Faction represented in the Knesset
- 1955–1959: Progressive Party

Personal details
- Born: 29 September 1912 Zwickau, German Empire
- Died: 20 December 1990 (aged 78) Tel Aviv, Israel

= Gershom Schocken =

Israeli journalist and politician

Gershom Gustav Schocken (גרשום גוסטב שוקן; 29 September 1912 – 20 December 1990) was an Israeli journalist and politician who was editor of Haaretz for more than 50 years and a member of the Knesset for the Progressive Party between 1955 and 1959.

==Biography==
Gustav "Gershom" Schocken was born in Zwickau, Germany, to Zerline "Lilli" and Salman Schocken, a retailer. He studied at the University of Heidelberg and the London School of Economics. While in Heidelberg, he befriended fellow student Walter Gross, whom he would later work with for decades at Haaretz. Following Adolf Hitler's rise to power, he emigrated to Mandatory Palestine in 1933 one year before the rest of his family, and started working at Anglo-Palestine Bank, where he remained until 1936. Schocken was married to Shulamit Persitz, daughter of General Zionists MK Shoshana Persitz, and had three children, Amos (the current publisher of Haaretz), Hillel (an architect) and Racheli Edelman.

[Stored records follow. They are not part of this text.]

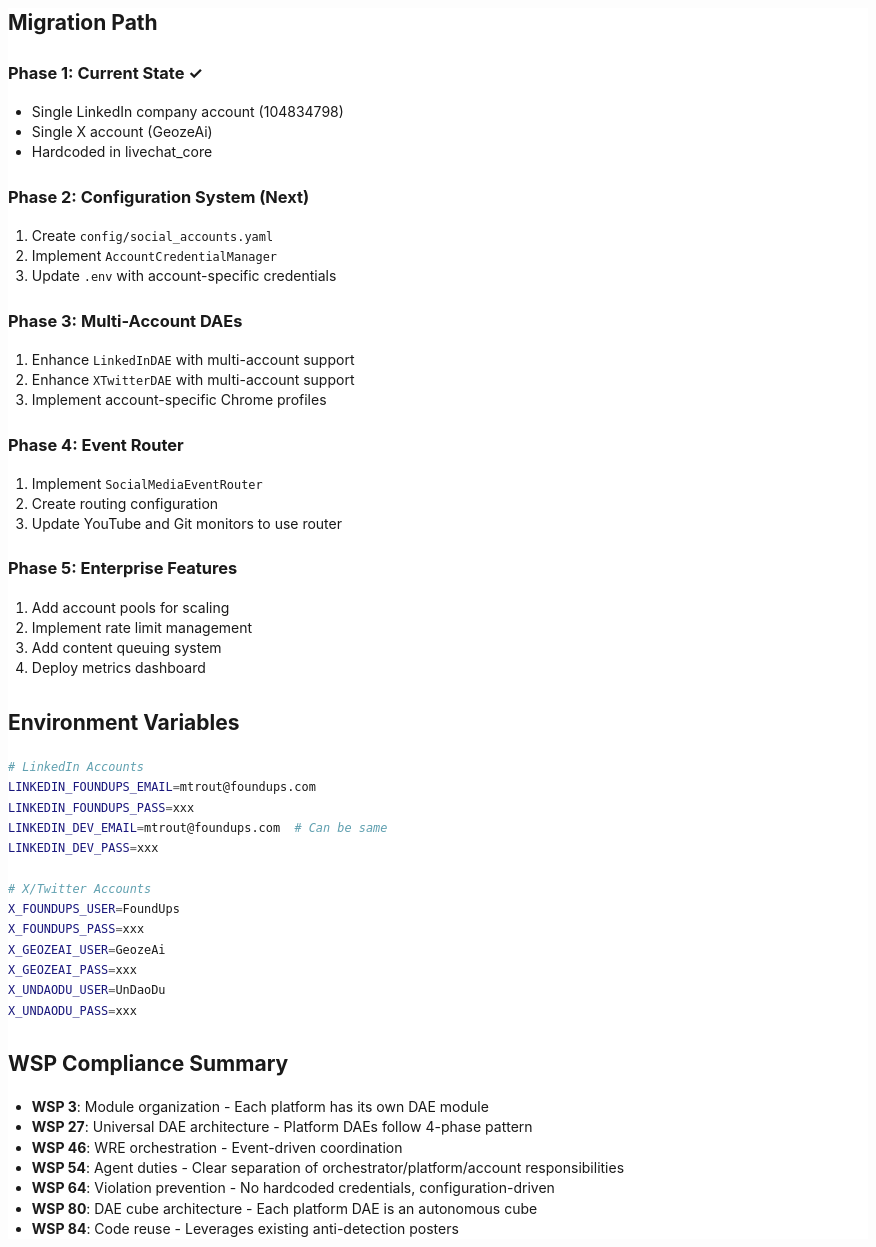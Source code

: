 ## Migration Path

### Phase 1: Current State ✓
- Single LinkedIn company account (104834798)
- Single X account (GeozeAi)
- Hardcoded in livechat_core

### Phase 2: Configuration System (Next)
1. Create `config/social_accounts.yaml`
2. Implement `AccountCredentialManager`
3. Update `.env` with account-specific credentials

### Phase 3: Multi-Account DAEs
1. Enhance `LinkedInDAE` with multi-account support
2. Enhance `XTwitterDAE` with multi-account support
3. Implement account-specific Chrome profiles

### Phase 4: Event Router
1. Implement `SocialMediaEventRouter`
2. Create routing configuration
3. Update YouTube and Git monitors to use router

### Phase 5: Enterprise Features
1. Add account pools for scaling
2. Implement rate limit management
3. Add content queuing system
4. Deploy metrics dashboard

## Environment Variables

```bash
# LinkedIn Accounts
LINKEDIN_FOUNDUPS_EMAIL=mtrout@foundups.com
LINKEDIN_FOUNDUPS_PASS=xxx
LINKEDIN_DEV_EMAIL=mtrout@foundups.com  # Can be same
LINKEDIN_DEV_PASS=xxx

# X/Twitter Accounts
X_FOUNDUPS_USER=FoundUps
X_FOUNDUPS_PASS=xxx
X_GEOZEAI_USER=GeozeAi
X_GEOZEAI_PASS=xxx
X_UNDAODU_USER=UnDaoDu
X_UNDAODU_PASS=xxx
```

## WSP Compliance Summary

- **WSP 3**: Module organization - Each platform has its own DAE module
- **WSP 27**: Universal DAE architecture - Platform DAEs follow 4-phase pattern
- **WSP 46**: WRE orchestration - Event-driven coordination
- **WSP 54**: Agent duties - Clear separation of orchestrator/platform/account responsibilities
- **WSP 64**: Violation prevention - No hardcoded credentials, configuration-driven
- **WSP 80**: DAE cube architecture - Each platform DAE is an autonomous cube
- **WSP 84**: Code reuse - Leverages existing anti-detection posters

In 1939 he became editor of the Haaretz newspaper, which had been bought by his father Salman two years earlier. He remained editor of the paper until his death in 1990. In 1950 he was amongst the founders of the ITIM news agency. Schocken also published poetry in German, English and Hebrew under the penname Robert Pozen, as well as publishing a book, Poems for Times of Celebration in 1969. In 1983 he was named International Editor of the Year Award by the World Press Review for Haaretz's "excellence in coverage of Israel's invasion of Lebanon in 1982". He often signed his articles using the pseudonym "Ben-Dam," literally "Son of Blood."

In 1955 he was elected to the Knesset on the Progressive Party list, and served on the House Committee, the Economic Affairs Committee and the Labor Committee. He quit politics and lost his seat in the 1959 elections.

He died of liver cancer at the Sheba Medical Center in Tel Aviv on 20 December 1990 at the age of 78. He was buried in Nahalat Yitzhak Cemetery.